You're making a cake: mix batter, bake, eat.
You can think of this in two way
First I'm mixing batter and baking, and later I'll eat the cake.
First I'm mixing the batter, and later I'll bake and eat.
But they both do the same thing. You can extend this by thinking that each stage produces a value (mixed batter, baked cake, full tummy). The operations are still associative.

No mystery.

A bit misleading

As in this case k may be reduced to id, leading to the same or even greater effect (if baking powder is involved).


Great example

That was a terrific example, Lennart! I was going to give a mathy proof but the cake is far more instructive (and much shorter).

I like your example, too.

I like your example, too. There's a long standing tradition in Eastern philosophy of elucidating -- not proving -- complicated ideas with metaphors, and computer science would do well to take that up.

It's only sort-of

It's only sort-of associativity, precisely because of the lambda abstraction. It's saying something like:

doing m then doing k then doing h

is the same as

preparing the groundwork to do k then h, then doing m then finishing the job

I guess in the side-effecting monads as shell scripts analogy you're saying: You can write the bits of the script in any order as long as they appear in the correct order on the page (a bit like list associativity), as long as when you come to execute some of it you're not trying to execute up to line n before you've written out lines 1 to (n-1).

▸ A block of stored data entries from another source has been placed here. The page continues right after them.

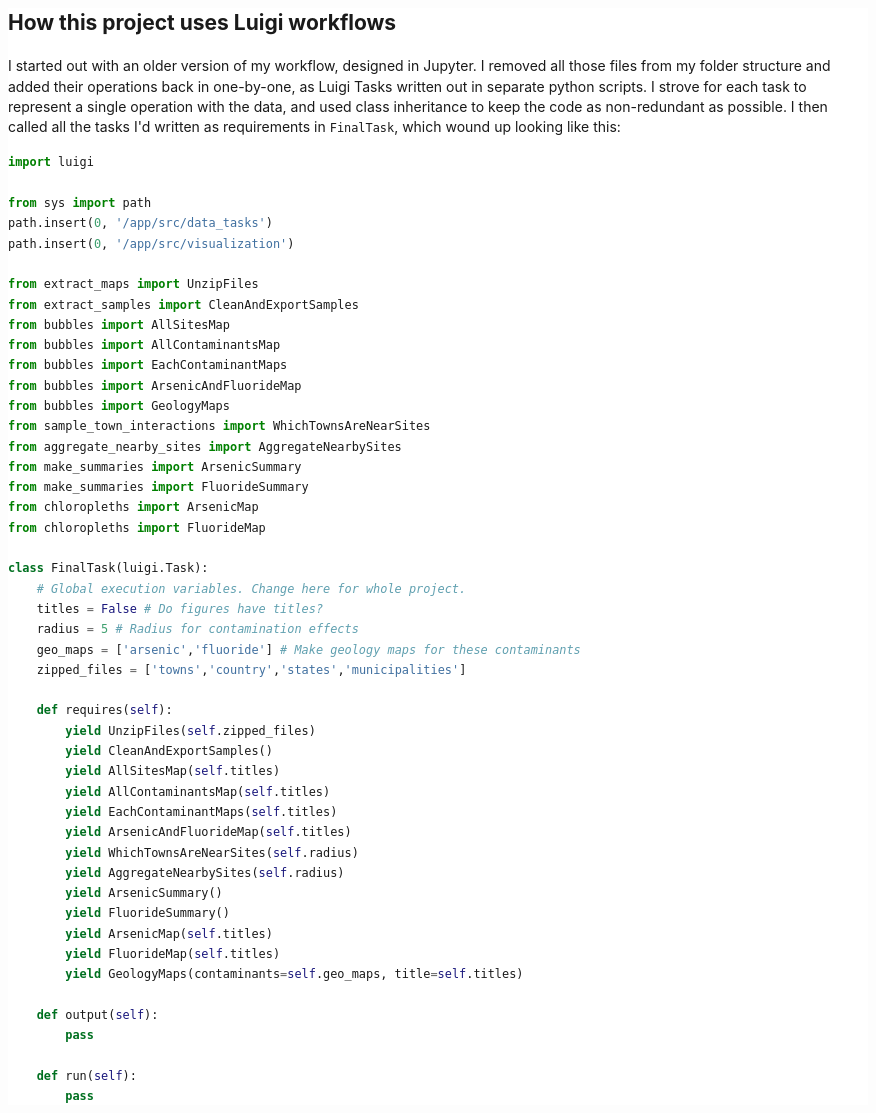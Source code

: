 ## How this project uses Luigi workflows

I started out with an older version of my workflow, designed in Jupyter. I removed all those files from my folder structure and added their operations back in one-by-one, as Luigi Tasks written out in separate python scripts.  I strove for each task to represent a single operation with the data, and used class inheritance to keep the code as non-redundant as possible. I then called all the tasks I'd written as requirements in `FinalTask`, which wound up looking like this:

```python
import luigi

from sys import path
path.insert(0, '/app/src/data_tasks')
path.insert(0, '/app/src/visualization')

from extract_maps import UnzipFiles
from extract_samples import CleanAndExportSamples
from bubbles import AllSitesMap
from bubbles import AllContaminantsMap
from bubbles import EachContaminantMaps
from bubbles import ArsenicAndFluorideMap
from bubbles import GeologyMaps
from sample_town_interactions import WhichTownsAreNearSites
from aggregate_nearby_sites import AggregateNearbySites
from make_summaries import ArsenicSummary
from make_summaries import FluorideSummary
from chloropleths import ArsenicMap
from chloropleths import FluorideMap

class FinalTask(luigi.Task):
    # Global execution variables. Change here for whole project.
    titles = False # Do figures have titles?
    radius = 5 # Radius for contamination effects
    geo_maps = ['arsenic','fluoride'] # Make geology maps for these contaminants
    zipped_files = ['towns','country','states','municipalities']

    def requires(self):
        yield UnzipFiles(self.zipped_files)
        yield CleanAndExportSamples()
        yield AllSitesMap(self.titles)
        yield AllContaminantsMap(self.titles)
        yield EachContaminantMaps(self.titles)
        yield ArsenicAndFluorideMap(self.titles)
        yield WhichTownsAreNearSites(self.radius)
        yield AggregateNearbySites(self.radius)
        yield ArsenicSummary()
        yield FluorideSummary()
        yield ArsenicMap(self.titles)
        yield FluorideMap(self.titles)
        yield GeologyMaps(contaminants=self.geo_maps, title=self.titles)

    def output(self):
        pass

    def run(self):
        pass
```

Associativity isn't about order

Consider monoids first, which are slightly easier. Commutativity is about order. In a commutative monoid, say, we have AB=BA, so order doesn't matter. But in general, monoids aren't commutative and order does matter.

Associativity for monoids states that A(BC)=(AB)C. Note that the order of the elements doesn't change. In effect, associativity states that the way we choose to group the elements into a sequence of binary products shouldn't matter, but it says nothing about the order.

The same happens with a monad. There are such things as commutative monads where order doesn't matter (eg. the Reader monad), but much of the time order does matter. But all monads are associative. The associativity law for monads is about how we group the subexpressions, not about the order. This is more apparent if you look at the monad laws using Haskell do-notation.

Exactly, just an axiom

Like sigfpe states, it is an axiom about the associativity of the >= operator.

This has nothing to do with execution order!

The problem is that there is no execution order assumed in normal mathemathics. I.e. for any expression f(g(x)) there is no evaluation order for f or g; even, f(g(x)) is exactly the same as the result it denotes.

Evaluation order is normally assumed, sometimes explicitly stated, in mathematical texts dealing with operational semantics. So this particular axiom says nothing about the evalution order of actions, just about the equivalence of chained actions.

I go back to first

I go back to first principles to try to understand the mechanism. I have this observation. Could someone tell me if I'm correct or not? Here it is:

Monad works the way it is only because call-by-need, call-by-name or call-by-value reduction strategy is used, such that the expression in an abstraction won't be evaluated. If we use normal order reduction, monad won't work as expected.

No, in monads that can't be

No, in monads that can't be implemented from within the language in question evaluation isn't the mechanism that performs side-effects (so the mechanism that does has to cause further evaluation when something's dependant on the result of an action).

Philippa, you have

Philippa, you have completely lost me... 8-}
Would you mind to elaborate...

Okay, I'm going to use

Okay, I'm going to use Haskell as an example.

Some monads can be implemented completely within Haskell - State would be an example. Running a computation 'c' in the State monad amounts to evaluating 'runState c', and this'll work fine - modulo termination you'll get the same result with any evaluation order.

Some monads can't be implemented completely within Haskell - notably IO. If I fully evaluate 'print "Hello World!"', I don't get "Hello World!" on my screen - I get a value representing the action of printing it. If I run the program 'main = print "Hello World!"' then conceptually what happens is that 'print "Hello World!"' gets evaluated and the resulting action is executed. Execution is not the same as evaluation, and the behaviour of the monad doesn't rely on evaluation order.

Hmm... Let me ask this way:

Hmm... Let me ask this way: Would monads in Haskell still work the same if Haskell used normal order reduction?

Yes. Those monads

Yes. Those monads implemented in Haskell can't tell, those implemented outside the language don't care.

(blank post)

(blank post)